The film spends its first fifteen minutes establishing its author and star’s bona fides. It resurrects Bugliosi’s claim, called “unsupported” by the Los Angeles Times when he made it in the 1970s, to 105 convictions in 106 cases as a prosecutor. It’s certain that as an assistant Los Angeles D.A., Bugliosi famously put away Charles Manson; later, as a criminal defense lawyer, he got Stephanie Stearns acquitted in a sexy yacht-murder case. He abandoned his political aspirations after some near misses. Since 1974, when he made a fortune co-authoring (with Curt Gentry) a book on the Manson case, Helter Skelter, much of his work has been literary. This persona is twofold: long-winded true crime writer and self-aggrandizing social critic.


This gothic American crank boasts wordy tomes taking obvious or obtuse positions: In 1995, he asserted that O.J. Simpson was guilty (Outrage: The Five Reasons Why O.J. Simpson Got Away with Murder); 2011’s Divinity of Doubt: The God Question reveals his judgment that God may not exist. In 2007 he took over a million words to agree with the Warren Commission’s finding that Lee Harvey Oswald acted alone (Reclaiming History: The Assassination of President John F. Kennedy).  It’s the record not of a crusader but of an ambulance chaser.


This lack of imagination of course translates to a banality in his arrangement of preexisting circumstance. To view The Prosecution of an American President as other than an infomercial, one must blink or turn away. The screen is packed with heroic images of Bugliosi, or of books he has written, or of talking heads speaking about the importance of the institution called Vincent Bugliosi. As directed by the extremely deferential and very obviously for-hire David A. Burke and Dave Hagen, the documentary sets its sights very low. Burke and Hagen intercut patriotic graphics, horrific war imagery, and shamelessly exploitative interviews with grieving wives and parents, with a speech given by Bugliosi to a few UCLA law students. Staged for the film, mock prosecution arguments are delivered from a podium backed by a blown-up detail of the Constitution and more American flags than I have ever seen standing behind a single speaker. It’s at least five, maybe ten.

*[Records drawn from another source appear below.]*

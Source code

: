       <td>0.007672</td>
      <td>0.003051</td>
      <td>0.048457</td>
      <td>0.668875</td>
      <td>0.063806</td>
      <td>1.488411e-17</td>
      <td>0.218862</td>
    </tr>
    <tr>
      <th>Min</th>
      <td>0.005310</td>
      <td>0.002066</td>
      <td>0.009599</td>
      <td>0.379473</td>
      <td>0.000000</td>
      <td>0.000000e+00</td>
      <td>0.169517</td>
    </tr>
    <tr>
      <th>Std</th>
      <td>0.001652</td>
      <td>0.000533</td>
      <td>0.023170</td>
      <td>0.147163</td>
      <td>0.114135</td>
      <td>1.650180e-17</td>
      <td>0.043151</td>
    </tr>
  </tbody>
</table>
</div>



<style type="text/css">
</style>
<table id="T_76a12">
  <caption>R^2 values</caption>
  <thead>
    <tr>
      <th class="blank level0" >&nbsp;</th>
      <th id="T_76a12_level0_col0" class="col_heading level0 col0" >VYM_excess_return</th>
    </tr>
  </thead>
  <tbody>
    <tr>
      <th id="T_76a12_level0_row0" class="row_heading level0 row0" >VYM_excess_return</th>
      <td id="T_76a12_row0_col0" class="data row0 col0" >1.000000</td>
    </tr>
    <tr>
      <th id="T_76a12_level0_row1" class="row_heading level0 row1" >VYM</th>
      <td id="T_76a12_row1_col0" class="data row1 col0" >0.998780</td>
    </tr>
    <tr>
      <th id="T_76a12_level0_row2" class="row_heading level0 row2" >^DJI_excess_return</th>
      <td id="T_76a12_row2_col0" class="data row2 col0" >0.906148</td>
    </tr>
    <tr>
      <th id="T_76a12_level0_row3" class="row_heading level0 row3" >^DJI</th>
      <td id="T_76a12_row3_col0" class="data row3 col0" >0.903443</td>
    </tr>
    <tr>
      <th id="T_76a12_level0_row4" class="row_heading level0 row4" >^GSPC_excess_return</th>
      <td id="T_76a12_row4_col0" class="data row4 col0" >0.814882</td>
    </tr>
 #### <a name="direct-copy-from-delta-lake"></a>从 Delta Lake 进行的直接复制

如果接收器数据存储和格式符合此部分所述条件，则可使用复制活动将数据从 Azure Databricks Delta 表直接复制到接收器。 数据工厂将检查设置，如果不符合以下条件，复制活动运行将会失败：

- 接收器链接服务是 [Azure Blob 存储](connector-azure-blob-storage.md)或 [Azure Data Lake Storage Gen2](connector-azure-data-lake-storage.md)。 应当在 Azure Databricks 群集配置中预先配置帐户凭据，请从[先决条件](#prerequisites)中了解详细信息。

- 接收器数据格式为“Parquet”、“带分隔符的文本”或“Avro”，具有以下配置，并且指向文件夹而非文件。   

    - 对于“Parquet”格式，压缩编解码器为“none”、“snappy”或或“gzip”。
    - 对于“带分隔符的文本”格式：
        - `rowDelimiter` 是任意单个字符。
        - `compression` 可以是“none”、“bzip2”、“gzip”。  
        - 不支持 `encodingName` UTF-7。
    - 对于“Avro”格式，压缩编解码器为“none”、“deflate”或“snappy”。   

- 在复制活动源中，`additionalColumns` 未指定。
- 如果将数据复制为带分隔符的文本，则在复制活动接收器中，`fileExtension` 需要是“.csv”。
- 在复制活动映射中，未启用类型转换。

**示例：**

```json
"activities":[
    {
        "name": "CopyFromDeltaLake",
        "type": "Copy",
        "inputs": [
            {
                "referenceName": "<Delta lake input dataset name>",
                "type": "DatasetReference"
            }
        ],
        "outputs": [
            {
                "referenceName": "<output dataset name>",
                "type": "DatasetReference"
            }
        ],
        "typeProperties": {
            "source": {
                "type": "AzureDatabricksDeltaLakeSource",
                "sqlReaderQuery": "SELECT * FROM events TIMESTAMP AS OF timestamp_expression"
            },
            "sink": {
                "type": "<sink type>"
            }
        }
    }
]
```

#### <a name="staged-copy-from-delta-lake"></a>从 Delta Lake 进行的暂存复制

Bugliosi’s speech is a point-by-point exposition of the validity of charging George W. Bush with murder. Not the hundred thousand Iraqi murders Bugliosi claims he can lay at Bush’s door via the invasion, but at least those of the American armed forces who died there. As in earlier films like Michael Moore’s 2004 Fahrenheit 9/11 and Charles H. Ferguson’s 2007 No End in Sight, the not finding of (1) a clear connection between Saddam Hussein and the events of 9/11, or (2) WMDs, is front and center. The single unique element of this film is that a strident fellow with a voice like a mosquito whines the story from a podium. It’s an overtly righteous imitation of a man actually hopeful that a real prosecutor, from one of the states that spawned our four and a half thousand war dead, will decide to charge a former president with willful, malice-aforethought homicide for invading the wrong country. Much of his argument stems from the fact that Bush smiled a lot during the war. Bugliosi has pictures. Look at them. Murderer.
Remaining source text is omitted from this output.